Know your seeds! December 11, 2019 – Posted in: Sports Performance

Seeds have been a part of man’s diet since the paleolithic era and a significant part of the very popular ‘paleo-diet’ today. Nuts and seeds form 26% of the plant foods consumed by the hunter-gatherer societies all over the world. Seeds are not only energy dense but have a great nutrition profile as well, thus fitting to be a part of the pre-agricultural food of man.

A seed consists of an outer coat, inner germ and endosperm. The outer layer is protective in function, the germ is what would ultimately germinate to form a new plant, the endosperm is the source of nutrition for the growing plant embryo. The outer layer is rich in fiber, the germ is rich in vitamins, minerals, and bioactive compounds, the endosperms contains a mixture of protein, complex carbohydrates (mainly starches) and fats that provide nutrition to the embryo.

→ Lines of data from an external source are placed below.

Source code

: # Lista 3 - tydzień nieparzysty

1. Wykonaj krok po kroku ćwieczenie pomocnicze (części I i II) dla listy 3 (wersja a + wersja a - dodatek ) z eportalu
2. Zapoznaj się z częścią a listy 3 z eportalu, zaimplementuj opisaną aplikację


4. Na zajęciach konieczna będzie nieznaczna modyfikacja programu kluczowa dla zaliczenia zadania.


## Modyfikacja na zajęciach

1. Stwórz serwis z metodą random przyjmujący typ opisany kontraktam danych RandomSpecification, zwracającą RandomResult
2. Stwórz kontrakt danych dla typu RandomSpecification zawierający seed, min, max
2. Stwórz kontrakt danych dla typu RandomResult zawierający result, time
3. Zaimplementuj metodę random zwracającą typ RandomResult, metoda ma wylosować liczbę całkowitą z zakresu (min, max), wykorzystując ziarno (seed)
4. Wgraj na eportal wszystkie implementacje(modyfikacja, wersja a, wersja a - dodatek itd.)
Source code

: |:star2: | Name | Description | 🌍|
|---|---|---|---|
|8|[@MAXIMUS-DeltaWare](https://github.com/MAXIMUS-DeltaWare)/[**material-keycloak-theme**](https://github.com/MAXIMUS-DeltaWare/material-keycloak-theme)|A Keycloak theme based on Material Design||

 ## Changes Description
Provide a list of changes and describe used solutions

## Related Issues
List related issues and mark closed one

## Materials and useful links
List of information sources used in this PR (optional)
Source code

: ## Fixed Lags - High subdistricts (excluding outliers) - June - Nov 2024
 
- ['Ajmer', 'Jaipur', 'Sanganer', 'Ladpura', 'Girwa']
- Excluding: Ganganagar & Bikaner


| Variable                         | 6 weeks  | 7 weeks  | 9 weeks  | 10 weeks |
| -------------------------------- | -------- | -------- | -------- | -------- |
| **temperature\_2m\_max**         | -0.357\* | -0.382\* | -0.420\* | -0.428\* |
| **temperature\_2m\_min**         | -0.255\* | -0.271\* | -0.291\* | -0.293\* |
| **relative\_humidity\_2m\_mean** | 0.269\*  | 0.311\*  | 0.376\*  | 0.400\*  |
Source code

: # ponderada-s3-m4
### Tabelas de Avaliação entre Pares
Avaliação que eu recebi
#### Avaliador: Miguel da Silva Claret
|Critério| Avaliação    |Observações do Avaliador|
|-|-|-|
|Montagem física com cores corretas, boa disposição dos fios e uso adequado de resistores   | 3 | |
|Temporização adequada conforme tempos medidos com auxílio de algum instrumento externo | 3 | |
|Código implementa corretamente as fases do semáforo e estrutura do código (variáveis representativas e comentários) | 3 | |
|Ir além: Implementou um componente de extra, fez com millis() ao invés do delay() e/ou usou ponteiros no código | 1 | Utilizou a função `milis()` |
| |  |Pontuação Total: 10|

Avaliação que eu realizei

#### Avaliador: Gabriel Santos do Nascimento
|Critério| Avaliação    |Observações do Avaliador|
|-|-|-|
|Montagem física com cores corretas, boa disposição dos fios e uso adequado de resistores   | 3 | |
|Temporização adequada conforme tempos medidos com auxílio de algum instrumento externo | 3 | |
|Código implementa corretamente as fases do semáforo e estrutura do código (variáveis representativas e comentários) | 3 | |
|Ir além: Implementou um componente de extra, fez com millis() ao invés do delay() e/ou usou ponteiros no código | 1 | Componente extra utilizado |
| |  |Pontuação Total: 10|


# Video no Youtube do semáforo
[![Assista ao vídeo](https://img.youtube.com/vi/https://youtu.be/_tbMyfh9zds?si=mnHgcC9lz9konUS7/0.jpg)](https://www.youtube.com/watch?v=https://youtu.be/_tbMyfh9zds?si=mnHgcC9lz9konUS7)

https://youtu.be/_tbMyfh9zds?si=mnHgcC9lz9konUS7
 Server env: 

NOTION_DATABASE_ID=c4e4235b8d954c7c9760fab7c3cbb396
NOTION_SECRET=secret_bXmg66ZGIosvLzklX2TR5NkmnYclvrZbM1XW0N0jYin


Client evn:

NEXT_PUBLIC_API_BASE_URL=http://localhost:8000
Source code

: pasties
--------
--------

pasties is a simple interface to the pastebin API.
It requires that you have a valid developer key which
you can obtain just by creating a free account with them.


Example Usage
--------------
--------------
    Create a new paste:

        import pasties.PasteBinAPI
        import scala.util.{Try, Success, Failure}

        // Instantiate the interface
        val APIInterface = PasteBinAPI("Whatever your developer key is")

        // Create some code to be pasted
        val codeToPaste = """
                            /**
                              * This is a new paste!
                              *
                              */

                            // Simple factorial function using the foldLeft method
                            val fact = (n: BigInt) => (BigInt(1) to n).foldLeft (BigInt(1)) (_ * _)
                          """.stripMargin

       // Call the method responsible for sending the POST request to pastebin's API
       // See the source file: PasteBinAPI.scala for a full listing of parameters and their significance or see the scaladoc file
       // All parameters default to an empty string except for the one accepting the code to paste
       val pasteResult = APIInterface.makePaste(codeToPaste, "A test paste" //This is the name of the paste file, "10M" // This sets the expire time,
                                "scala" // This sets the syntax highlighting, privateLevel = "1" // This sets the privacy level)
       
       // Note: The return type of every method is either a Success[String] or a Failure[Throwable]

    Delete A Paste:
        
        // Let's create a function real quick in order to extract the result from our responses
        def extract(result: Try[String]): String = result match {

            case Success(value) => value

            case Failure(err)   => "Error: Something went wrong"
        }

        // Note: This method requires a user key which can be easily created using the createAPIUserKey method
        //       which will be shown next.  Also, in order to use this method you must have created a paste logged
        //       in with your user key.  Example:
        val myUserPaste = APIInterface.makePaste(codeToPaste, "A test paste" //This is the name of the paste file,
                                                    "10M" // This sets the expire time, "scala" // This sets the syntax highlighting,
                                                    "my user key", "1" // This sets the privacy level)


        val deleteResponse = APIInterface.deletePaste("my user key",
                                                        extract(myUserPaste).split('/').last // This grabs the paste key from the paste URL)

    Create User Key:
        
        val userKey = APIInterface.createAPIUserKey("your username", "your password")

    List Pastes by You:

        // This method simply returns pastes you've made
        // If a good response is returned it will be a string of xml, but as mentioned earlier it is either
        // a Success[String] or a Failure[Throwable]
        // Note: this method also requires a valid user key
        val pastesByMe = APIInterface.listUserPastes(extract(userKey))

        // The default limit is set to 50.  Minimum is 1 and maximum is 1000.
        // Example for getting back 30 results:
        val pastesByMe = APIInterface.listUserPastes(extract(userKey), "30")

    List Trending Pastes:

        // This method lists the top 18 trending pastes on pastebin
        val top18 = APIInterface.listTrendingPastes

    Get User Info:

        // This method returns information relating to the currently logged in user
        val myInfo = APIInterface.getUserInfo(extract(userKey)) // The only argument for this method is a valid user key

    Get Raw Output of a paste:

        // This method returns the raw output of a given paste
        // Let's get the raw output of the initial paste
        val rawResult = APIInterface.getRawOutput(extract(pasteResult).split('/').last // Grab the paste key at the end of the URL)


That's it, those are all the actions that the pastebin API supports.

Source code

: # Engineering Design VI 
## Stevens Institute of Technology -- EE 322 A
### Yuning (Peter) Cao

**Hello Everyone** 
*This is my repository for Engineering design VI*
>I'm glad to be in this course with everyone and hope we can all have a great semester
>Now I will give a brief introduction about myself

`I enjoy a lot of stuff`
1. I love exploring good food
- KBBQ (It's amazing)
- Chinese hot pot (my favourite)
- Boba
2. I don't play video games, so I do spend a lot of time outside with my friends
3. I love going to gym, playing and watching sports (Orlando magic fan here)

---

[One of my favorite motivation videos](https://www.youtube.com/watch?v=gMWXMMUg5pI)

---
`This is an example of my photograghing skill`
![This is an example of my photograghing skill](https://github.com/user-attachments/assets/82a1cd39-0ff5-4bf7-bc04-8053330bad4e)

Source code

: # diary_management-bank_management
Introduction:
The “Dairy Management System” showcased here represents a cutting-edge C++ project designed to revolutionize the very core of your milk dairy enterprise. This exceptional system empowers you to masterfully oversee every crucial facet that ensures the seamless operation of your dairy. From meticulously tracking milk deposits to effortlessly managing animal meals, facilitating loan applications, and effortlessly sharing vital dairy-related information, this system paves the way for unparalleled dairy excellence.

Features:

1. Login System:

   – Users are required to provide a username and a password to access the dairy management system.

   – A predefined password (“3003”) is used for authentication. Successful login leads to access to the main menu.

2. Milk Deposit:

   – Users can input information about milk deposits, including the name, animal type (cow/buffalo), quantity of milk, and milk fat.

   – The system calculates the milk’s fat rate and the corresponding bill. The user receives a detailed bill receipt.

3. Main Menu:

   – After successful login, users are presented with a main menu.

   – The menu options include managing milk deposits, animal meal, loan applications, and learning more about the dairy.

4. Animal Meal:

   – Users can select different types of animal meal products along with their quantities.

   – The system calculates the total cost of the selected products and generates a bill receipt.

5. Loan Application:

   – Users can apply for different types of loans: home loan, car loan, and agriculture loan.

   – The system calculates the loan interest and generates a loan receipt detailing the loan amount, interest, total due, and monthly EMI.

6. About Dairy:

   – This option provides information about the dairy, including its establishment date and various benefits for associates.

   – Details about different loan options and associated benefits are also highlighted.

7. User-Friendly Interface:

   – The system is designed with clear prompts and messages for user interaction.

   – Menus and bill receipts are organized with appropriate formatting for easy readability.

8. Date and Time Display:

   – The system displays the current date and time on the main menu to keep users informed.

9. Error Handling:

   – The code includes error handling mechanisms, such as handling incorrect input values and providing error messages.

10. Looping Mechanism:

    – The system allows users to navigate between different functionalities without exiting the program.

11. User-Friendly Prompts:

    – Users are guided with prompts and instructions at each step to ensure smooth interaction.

The nutritional profile of the seeds shows variations across different kinds. The amino acid profile of the seeds is not complete and may be needed to complement with other foods for a complete and significant protein intake. Seeds are also rich in carbohydrates and fiber. However, the most amount of energy in seeds comes from the fat content in them. The fat is mainly of the unsaturated type with varied proportions of monounsaturated fatty acids (MUFAs) and polyunsaturated fatty acids (PUFAs). The saturated fatty acid (SFA) content of seeds is low. The unsaturated fatty acids have a range of health benefits such as decreasing blood cholesterol levels, improving insulin sensitivity, reducing the risk of metabolic disorders, etc.

Seeds are generally rich in micronutrients such as potassium, magnesium & calcium. Unprocessed and whole seeds have a relatively lower sodium content. The germ of the seeds contains bioactive phytochemicals that have antioxidant properties. The high-fiber content of whole seeds help in glucose control. The phytosterols and tocopherols present in them help in reducing oxidative stress and reducing inflammation. The vegetable protein arginine (present in most seeds) help in increasing nitric oxide production, which is a vasodilator and may aid in getting hypertension under control.

Discussed above is a snapshot of the general nutrition facts about seeds. However, different kinds of seeds will confer a differing range of health benefits depending the varied nutrition content. One thing to keep in mind is the quantity of seeds consumed. An appropriate amount of seeds should be a part of the daily so that we get a significant amount of nutrition from them over-time, since the quantity of the macro and micronutrients in them is not very high given their size.